The traditional distinctions of ethnicity and cultural uniqueness have morphed into a mosaic of popular cultures and a new awareness of alternate political and religious ideologies.

It is also evident in lesser venues, the basics of day-to-day lifestyles. From haute couture to the newest “in” jeans, from haute cuisine to the latest street food, our nationalities and our personalities have become blurred. A blending of the old and new, the contraposed becoming the juxtaposed, is the new reality.
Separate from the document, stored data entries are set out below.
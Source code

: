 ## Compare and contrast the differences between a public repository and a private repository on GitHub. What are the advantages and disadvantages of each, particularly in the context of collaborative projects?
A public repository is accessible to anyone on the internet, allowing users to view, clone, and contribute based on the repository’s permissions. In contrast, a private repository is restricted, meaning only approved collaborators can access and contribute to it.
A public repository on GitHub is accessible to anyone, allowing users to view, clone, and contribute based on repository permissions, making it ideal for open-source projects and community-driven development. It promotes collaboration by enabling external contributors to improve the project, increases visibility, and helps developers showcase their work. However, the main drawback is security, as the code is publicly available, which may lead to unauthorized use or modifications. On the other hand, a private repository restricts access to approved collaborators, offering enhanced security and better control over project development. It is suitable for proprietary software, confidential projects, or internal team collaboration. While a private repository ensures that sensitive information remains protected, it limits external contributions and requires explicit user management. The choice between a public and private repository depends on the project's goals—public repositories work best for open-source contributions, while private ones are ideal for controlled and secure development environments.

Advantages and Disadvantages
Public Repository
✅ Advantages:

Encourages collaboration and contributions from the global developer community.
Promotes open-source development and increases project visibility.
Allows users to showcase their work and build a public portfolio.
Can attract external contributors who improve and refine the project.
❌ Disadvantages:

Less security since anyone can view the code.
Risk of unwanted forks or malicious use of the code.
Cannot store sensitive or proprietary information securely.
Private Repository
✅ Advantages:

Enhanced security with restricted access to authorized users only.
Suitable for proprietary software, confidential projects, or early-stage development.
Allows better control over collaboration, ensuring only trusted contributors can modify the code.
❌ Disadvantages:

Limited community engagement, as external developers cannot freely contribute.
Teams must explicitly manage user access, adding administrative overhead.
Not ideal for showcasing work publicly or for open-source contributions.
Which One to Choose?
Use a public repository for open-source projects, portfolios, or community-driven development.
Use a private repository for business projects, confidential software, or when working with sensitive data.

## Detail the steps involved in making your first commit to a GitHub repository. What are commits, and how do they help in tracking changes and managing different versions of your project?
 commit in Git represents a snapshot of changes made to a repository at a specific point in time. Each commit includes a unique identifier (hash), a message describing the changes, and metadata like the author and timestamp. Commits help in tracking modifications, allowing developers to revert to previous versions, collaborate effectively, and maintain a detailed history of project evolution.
I now consider myself somewhat of a global citizen, adapting to and even embracing cross-cultural discoveries. For example, I’ve discovered domestic craft beers that have converted the American “Budweiser” palate to a new sensibility with avant-garde recipes and ingredients from foreign shores. I’ve also discovered Blaufränkisch wine at my neighborhood wine shop, a fine Austrian wine that was little known, or available, until recently.

How does this relate to this week’s column?

Friends of ours, Bernie and Jan, just returned from a Southern road trip bearing a gift. It was a gift-wrapped four-pack of a craft beer made in Wilson, N.C. But it isn’t a traditional beer. Rather it is a beer-wine, which is a burgeoning trend in the craft beer market. American artisanal brewers are producing beers utilizing fermented wine grape juice in the same vats as their malts.

Beer-wine? It’s not as outlandish as it may seem at first blush. I’ve enjoyed beers produced from other fruits, primarily Belgian Lambics, such as Framboise (raspberry), but nary a wine grape.

The gift, from the Casita Brewing Company, is cleverly labeled “Drawing a Blanc – Saison” and is produced from Hallertau Blanc hops and Sauvignon Blanc grapes.  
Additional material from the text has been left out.